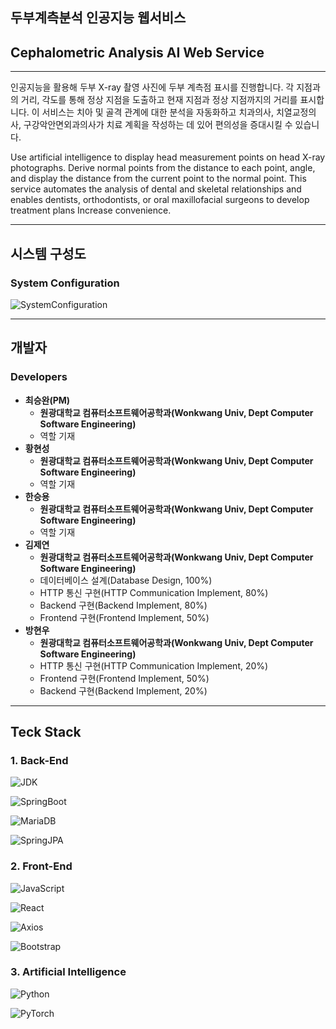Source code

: ## 두부계측분석 인공지능 웹서비스
## Cephalometric Analysis AI Web Service

---

인공지능을 활용해 두부 X-ray 촬영 사진에 두부 계측점 표시를 진행합니다.
각 지점과의 거리, 각도를 통해 정상 지점을 도출하고 현재 지점과 정상 지점까지의 거리를 표시합니다.
이 서비스는 치아 및 골격 관계에 대한 분석을 자동화하고 치과의사, 치열교정의사, 구강악안면외과의사가 치료 계획을 작성하는 데 있어 
편의성을 증대시킬 수 있습니다.

Use artificial intelligence to display head measurement points on head X-ray photographs.
Derive normal points from the distance to each point, angle, and display the distance from the current point to the normal point.
This service automates the analysis of dental and skeletal relationships and enables dentists, orthodontists, or oral maxillofacial surgeons to develop treatment plans
Increase convenience.

---
## 시스템 구성도
### System Configuration

![SystemConfiguration](https://github.com/jy2694/CephalometricAI/blob/main/System.png?raw=true)

---
## 개발자
### Developers

* **최승완(PM)**
  * **원광대학교 컴퓨터소프트웨어공학과(Wonkwang Univ, Dept Computer Software Engineering)**
  * 역할 기재
* **황현성**
  * **원광대학교 컴퓨터소프트웨어공학과(Wonkwang Univ, Dept Computer Software Engineering)**
  * 역할 기재
* **한승용**
  * **원광대학교 컴퓨터소프트웨어공학과(Wonkwang Univ, Dept Computer Software Engineering)**
  * 역할 기재
* **김제연**
  * **원광대학교 컴퓨터소프트웨어공학과(Wonkwang Univ, Dept Computer Software Engineering)**
  * 데이터베이스 설계(Database Design, 100%)
  * HTTP 통신 구현(HTTP Communication Implement, 80%)
  * Backend 구현(Backend Implement, 80%)
  * Frontend 구현(Frontend Implement, 50%)
* **방현우**
  * **원광대학교 컴퓨터소프트웨어공학과(Wonkwang Univ, Dept Computer Software Engineering)**
  * HTTP 통신 구현(HTTP Communication Implement, 20%)
  * Frontend 구현(Frontend Implement, 50%)
  * Backend 구현(Backend Implement, 20%)

---

## Teck Stack

### 1. Back-End

![JDK](https://img.shields.io/badge/OpenJDK-17-437291?logo=openjdk)

![SpringBoot](https://img.shields.io/badge/Spring_Boot-3.1.4-6DB33F?logo=springboot)

![MariaDB](https://img.shields.io/badge/MariaDB-15.1-003545?logo=mariadb)

![SpringJPA](https://img.shields.io/badge/Hibernate-59666C?logo=hibernate)

### 2. Front-End

![JavaScript](https://img.shields.io/badge/JavaScript-ESNext-F7DF1E?logo=javascript)

![React](https://img.shields.io/badge/React-18.2.0-61DAFB?logo=react)

![Axios](https://img.shields.io/badge/Axios-1.5.1-5A29E4?logo=axios)

![Bootstrap](https://img.shields.io/badge/Bootstrap-5.3.2-7952B3?logo=bootstrap)


### 3. Artificial Intelligence

![Python](https://img.shields.io/badge/Python-3.8-3776AB?logo=python)

![PyTorch](https://img.shields.io/badge/PyTorch-2.1.0-EE4C2C?logo=pytorch)


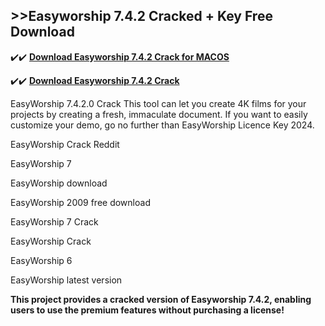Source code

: ## >>Easyworship 7.4.2 Cracked + Key Free Download

✔️✔️ **[Download Easyworship 7.4.2 Crack for MACOS](https://downloadcracker.com/dlb/)**

✔️✔️ **[Download Easyworship 7.4.2 Crack](https://downloadcracker.com/dlb/)**

EasyWorship 7.4.2.0 Crack This tool can let you create 4K films for your projects by creating a fresh, immaculate document. If you want to easily customize your demo, go no further than EasyWorship Licence Key 2024. 

EasyWorship Crack Reddit

EasyWorship 7

EasyWorship download

EasyWorship 2009 free download

EasyWorship 7 Crack

EasyWorship Crack

EasyWorship 6

EasyWorship latest version

**This project provides a cracked version of Easyworship 7.4.2, enabling users to use the premium features without purchasing a license!**
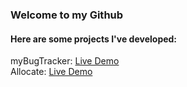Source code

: ### Welcome to my Github

#### Here are some projects I've developed:
myBugTracker: [Live Demo](https://mybugtracker.netlify.com)\
Allocate: [Live Demo](https://allocatebudget.netlify.com)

**THE TASK**
Find the string "Implement" in the entries above and return each line that holds it.

**REPLY TO THE TASK**
  * HTTP 통신 구현(HTTP Communication Implement, 80%)
  * Backend 구현(Backend Implement, 80%)
  * Frontend 구현(Frontend Implement, 50%)
  * HTTP 통신 구현(HTTP Communication Implement, 20%)
  * Frontend 구현(Frontend Implement, 50%)
  * Backend 구현(Backend Implement, 20%)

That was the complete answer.